(What you are asked to do) In the data below, locate each line with the word "label" and list it.

(Data records)
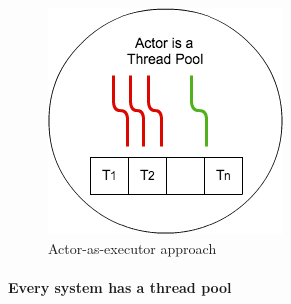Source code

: \begin{figure}
	\label{atp}
	\centering
	\includegraphics[scale=0.7]{atp.png}
	\caption{Actor-as-executor approach}
\end{figure}

\paragraph{Every system has a thread pool}
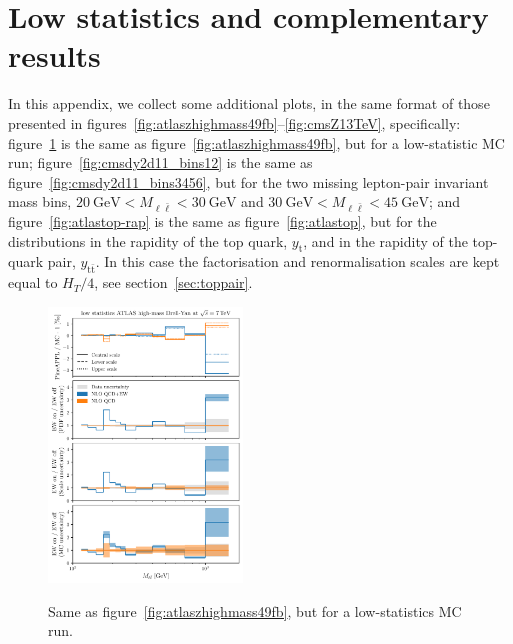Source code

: \section{Low statistics and complementary results}
\label{app:add_plots}

In this appendix, we collect some additional plots, in the same format of those
presented in figures~\ref{fig:atlaszhighmass49fb}--\ref{fig:cmsZ13TeV},
specifically: figure~\ref{fig:atlaszhighmass49fb-lowstat} is the same as
figure~\ref{fig:atlaszhighmass49fb}, but for a low-statistic MC run;
figure~\ref{fig:cmsdy2d11_bins12} is the same as
figure~\ref{fig:cmsdy2d11_bins3456}, but for the two missing lepton-pair
invariant mass bins,
$\SI{20}{\giga\electronvolt}<M_{\ell\bar\ell}<\SI{30}{\giga\electronvolt}$ and
$\SI{30}{\giga\electronvolt}<M_{\ell\bar\ell}<\SI{45}{\giga\electronvolt}$;
and figure~\ref{fig:atlastop-rap} is the same as figure~\ref{fig:atlastop},
but for the distributions in the rapidity of the top quark, $y_{\mathrm{t}}$,
and in the rapidity of the top-quark pair, $y_{\mathrm{t}\bar{\mathrm{t}}}$. In this
case the factorisation and renormalisation scales are kept equal to
$H_T/4$, see section~\ref{sec:toppair}.

\begin{figure}[!t]
    \centering
    \includegraphics[width=0.46\textwidth]{figures/pineappl_ATLASZHIGHMASS49FB_lowstat}\\
    \caption{Same as figure~\ref{fig:atlaszhighmass49fb}, but for a
    low-statistics MC run.}
    \label{fig:atlaszhighmass49fb-lowstat}
\end{figure}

(Your response)
	\label{atp}
\label{app:add_plots}
    \label{fig:atlaszhighmass49fb-lowstat}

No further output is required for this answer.